SUPPLIED DATA |
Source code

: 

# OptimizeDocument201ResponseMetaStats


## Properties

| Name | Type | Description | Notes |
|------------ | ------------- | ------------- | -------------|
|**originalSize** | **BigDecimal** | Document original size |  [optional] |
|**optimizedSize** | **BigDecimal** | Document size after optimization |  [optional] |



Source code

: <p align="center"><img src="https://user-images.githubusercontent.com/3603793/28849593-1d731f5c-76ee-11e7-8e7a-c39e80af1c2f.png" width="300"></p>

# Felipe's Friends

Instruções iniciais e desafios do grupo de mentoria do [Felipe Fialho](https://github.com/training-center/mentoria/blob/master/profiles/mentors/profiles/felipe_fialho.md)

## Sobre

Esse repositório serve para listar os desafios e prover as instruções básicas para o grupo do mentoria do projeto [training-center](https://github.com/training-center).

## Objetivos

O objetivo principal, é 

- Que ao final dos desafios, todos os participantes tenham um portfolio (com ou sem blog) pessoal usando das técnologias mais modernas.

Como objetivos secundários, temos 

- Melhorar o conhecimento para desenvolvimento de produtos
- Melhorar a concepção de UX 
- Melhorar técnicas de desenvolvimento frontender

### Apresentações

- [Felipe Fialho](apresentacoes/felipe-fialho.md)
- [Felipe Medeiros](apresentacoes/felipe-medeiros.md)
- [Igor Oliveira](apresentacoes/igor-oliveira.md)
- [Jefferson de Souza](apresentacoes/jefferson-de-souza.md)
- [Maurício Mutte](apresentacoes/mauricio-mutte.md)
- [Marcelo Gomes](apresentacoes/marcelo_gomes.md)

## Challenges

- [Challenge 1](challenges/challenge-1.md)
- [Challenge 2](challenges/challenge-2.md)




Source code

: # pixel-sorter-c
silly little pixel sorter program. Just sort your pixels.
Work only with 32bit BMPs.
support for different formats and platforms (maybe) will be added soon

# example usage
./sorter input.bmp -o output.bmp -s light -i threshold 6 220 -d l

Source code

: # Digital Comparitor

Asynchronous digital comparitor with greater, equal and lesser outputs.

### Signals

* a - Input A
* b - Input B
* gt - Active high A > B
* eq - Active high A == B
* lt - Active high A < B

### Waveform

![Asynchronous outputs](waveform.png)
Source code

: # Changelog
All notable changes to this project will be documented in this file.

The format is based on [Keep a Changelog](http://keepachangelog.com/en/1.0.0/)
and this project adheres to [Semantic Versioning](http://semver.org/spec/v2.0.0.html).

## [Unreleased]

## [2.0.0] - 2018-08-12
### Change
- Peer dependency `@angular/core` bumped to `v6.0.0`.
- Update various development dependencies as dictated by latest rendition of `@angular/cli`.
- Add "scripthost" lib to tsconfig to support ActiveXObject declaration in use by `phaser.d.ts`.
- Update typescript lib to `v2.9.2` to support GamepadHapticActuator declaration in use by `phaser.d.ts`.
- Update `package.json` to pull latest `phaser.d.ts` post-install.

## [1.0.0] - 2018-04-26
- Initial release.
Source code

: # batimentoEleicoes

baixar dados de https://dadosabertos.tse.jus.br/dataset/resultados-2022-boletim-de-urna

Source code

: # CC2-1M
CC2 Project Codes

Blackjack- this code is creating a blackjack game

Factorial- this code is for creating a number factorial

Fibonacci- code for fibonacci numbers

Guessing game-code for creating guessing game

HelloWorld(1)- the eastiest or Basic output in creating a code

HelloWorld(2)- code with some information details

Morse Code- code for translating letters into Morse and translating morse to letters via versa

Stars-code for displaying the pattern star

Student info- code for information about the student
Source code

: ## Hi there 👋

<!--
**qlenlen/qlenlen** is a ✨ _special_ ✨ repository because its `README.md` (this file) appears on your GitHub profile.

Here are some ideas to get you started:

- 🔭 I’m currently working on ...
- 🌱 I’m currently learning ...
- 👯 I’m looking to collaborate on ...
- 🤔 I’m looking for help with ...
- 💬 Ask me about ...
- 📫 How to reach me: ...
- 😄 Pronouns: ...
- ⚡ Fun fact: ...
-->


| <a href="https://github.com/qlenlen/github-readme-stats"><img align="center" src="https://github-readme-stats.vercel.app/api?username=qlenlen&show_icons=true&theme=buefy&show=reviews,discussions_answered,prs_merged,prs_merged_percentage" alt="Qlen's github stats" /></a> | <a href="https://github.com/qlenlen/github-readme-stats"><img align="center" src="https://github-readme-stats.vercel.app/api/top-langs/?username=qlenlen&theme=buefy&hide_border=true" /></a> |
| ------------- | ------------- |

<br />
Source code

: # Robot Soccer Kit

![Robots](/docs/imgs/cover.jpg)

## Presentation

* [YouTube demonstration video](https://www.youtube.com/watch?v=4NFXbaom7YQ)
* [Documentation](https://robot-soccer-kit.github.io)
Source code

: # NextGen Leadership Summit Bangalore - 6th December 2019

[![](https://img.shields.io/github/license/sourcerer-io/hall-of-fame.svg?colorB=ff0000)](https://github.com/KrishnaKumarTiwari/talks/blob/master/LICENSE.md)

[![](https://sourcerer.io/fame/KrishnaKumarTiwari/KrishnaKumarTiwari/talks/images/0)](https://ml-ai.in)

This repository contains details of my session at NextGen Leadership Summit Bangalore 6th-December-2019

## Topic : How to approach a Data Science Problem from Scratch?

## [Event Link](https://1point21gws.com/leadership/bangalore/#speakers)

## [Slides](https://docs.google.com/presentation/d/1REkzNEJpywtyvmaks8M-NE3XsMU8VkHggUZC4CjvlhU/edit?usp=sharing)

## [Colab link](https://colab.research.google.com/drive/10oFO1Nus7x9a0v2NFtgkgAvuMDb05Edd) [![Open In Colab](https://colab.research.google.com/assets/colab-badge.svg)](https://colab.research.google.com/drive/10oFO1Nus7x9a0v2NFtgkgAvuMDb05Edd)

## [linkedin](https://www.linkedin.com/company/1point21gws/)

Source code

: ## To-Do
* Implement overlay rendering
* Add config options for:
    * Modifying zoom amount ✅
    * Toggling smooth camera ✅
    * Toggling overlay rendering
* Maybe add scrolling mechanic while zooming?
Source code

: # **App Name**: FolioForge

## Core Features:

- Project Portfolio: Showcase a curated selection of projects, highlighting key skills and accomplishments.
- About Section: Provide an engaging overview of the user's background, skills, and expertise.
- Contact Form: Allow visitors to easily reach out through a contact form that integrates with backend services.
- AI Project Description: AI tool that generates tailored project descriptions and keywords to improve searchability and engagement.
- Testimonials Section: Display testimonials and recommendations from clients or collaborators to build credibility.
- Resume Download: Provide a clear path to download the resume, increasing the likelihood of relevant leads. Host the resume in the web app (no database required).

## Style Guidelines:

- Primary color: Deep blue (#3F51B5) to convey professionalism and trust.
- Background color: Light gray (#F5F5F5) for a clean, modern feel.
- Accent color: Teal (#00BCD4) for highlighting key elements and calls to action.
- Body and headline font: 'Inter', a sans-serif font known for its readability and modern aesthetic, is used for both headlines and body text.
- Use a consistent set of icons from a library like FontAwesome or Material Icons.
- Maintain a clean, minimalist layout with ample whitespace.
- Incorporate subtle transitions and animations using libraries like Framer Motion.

PROBLEM DETAILS | For the listing above, print only the lines starting at the line containing "The format is" and ending at the line containing "- Peer dependency", exactly, both included.

SOLUTION |
The format is based on [Keep a Changelog](http://keepachangelog.com/en/1.0.0/)
and this project adheres to [Semantic Versioning](http://semver.org/spec/v2.0.0.html).

## [Unreleased]

## [2.0.0] - 2018-08-12
### Change
- Peer dependency `@angular/core` bumped to `v6.0.0`.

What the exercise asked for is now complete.